Zum einen zeigten die beiden Exzitonen, die schließlich zur Ladungs­trennung führen, Kohärenz. Und zum anderen konnten die Forscher auch zwischen Exziton und dem ersten Ladungs­trennungs­zustand Kohärenz nachweisen. Insgesamt spielt quanten­physikalische Kohärenz also eine bedeutende Rolle für die hoch­effiziente Umwandlung von Sonnen­energie. Außerdem fanden die Forscher heraus, dass der Ursprung der Kohärenz zwischen den Chlorophyll-Molekülen in synchro­nisierten Schwingungs­zuständen bestand. Die Lebens­dauer der kohärenten Zustände ist auch unter Umgebungs­bedingungen lang genug, um Ladungs­trennung zu bewirken.

Der gesamte Prozess läuft über die gemeinsame Anregung von Vibrationen und elektro­nischen Zuständen ab und führt innerhalb einiger Dutzend bis Hundert Femtosekunden zur gewünschten Ladungs­trennung. Dabei delokalisiert sich die Energie der einfallenden Photonen über mehrere Kofaktoren, wobei ein Misch­zustand von Exzitonen und Ladungs­trennungs­zuständen entsteht, der sehr schnelle Kanäle für die Relaxation und den Ladungs­transfer liefert.
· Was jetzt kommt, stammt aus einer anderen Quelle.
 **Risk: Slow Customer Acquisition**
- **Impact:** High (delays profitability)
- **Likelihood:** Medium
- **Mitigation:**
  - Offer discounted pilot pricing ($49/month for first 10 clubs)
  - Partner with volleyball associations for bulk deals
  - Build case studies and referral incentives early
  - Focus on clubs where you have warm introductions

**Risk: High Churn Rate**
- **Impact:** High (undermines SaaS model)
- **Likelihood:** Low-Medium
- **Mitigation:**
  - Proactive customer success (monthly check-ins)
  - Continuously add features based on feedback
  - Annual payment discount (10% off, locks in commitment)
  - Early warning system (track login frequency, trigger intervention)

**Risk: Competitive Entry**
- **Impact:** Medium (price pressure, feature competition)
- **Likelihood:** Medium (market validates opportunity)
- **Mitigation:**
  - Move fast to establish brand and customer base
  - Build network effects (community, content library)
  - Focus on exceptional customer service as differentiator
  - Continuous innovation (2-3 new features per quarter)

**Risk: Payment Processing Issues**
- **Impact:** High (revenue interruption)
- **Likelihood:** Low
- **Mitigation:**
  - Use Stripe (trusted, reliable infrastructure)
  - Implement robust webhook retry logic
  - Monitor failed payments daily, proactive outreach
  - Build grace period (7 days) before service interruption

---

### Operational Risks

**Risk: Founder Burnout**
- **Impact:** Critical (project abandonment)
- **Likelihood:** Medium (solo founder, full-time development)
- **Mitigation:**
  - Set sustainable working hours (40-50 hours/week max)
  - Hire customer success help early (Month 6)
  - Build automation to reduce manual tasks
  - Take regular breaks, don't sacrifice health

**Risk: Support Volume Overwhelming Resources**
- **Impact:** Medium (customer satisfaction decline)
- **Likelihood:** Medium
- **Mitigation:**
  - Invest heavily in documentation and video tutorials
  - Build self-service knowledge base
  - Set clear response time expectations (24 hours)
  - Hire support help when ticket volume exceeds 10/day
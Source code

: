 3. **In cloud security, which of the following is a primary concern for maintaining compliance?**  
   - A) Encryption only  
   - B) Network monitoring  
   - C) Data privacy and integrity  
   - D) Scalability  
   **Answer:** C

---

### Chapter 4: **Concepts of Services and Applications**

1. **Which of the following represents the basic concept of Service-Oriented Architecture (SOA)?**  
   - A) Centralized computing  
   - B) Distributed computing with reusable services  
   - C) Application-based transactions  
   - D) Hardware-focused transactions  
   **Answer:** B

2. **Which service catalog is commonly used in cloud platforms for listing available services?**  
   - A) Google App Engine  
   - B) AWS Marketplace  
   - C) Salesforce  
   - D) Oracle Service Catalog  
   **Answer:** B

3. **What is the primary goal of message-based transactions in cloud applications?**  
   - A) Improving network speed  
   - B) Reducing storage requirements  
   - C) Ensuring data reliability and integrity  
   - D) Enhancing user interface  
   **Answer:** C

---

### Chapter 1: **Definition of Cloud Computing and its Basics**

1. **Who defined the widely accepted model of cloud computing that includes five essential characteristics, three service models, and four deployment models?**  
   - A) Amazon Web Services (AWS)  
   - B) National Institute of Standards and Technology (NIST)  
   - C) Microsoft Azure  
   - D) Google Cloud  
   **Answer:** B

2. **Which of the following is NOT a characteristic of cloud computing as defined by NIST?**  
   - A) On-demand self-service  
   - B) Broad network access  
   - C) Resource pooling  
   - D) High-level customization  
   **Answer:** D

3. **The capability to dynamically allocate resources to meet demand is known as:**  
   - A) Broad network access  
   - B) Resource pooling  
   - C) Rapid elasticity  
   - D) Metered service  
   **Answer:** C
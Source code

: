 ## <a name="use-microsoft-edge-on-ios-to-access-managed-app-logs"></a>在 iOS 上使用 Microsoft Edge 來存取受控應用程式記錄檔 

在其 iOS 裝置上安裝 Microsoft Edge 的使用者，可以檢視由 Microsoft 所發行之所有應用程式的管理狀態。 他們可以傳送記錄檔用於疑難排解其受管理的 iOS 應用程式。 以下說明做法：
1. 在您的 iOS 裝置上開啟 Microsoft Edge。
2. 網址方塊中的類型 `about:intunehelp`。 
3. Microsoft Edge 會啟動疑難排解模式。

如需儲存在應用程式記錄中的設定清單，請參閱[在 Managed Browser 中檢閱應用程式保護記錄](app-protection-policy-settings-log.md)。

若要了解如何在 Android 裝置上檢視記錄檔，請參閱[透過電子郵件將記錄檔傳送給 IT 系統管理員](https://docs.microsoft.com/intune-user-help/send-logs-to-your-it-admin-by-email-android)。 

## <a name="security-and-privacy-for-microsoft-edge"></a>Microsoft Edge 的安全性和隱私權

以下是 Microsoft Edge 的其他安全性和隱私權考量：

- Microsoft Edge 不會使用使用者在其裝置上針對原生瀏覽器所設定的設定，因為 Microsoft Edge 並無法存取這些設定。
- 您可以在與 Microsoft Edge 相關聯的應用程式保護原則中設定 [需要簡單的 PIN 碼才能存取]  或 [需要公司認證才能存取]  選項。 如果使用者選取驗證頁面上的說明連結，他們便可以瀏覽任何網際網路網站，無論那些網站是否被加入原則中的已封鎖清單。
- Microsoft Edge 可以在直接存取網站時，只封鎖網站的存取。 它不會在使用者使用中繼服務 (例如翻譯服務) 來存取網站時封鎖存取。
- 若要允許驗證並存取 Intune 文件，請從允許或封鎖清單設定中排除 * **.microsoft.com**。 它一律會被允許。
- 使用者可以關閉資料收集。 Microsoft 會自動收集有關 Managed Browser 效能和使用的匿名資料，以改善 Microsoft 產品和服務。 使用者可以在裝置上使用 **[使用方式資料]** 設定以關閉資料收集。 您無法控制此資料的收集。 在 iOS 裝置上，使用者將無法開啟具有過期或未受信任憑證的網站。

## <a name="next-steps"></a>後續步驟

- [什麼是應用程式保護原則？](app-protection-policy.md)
Damit erklärt sich auch die enorme Effizienz des gesamten Vorgangs: Denn dank der delokali­sierten und kohärenten Anregungs­zustände läuft der Prozess parallel und wellen­förmig über verschiedene Wege ab. Wenn ein Pfad blockiert oder gestört ist, wählt der kohärente Zustand einen anderen. Damit kann sich der Prozess sozusagen die optimale Route durch die energetische Land­schaft wählen, die am einfachsten zur Ladungs­trennung führt. Die Evolution hat hier also ein enorm effizientes System gefunden, wie sich Sonnen­energie in chemische umsetzen lässt. „In Zukunft könnte man vielleicht auch künstliche Systeme auf der Basis quanten­kohärenter Effekte entwickeln, um Sonnen­energie hoch­effizient zu nutzen“, so Romero.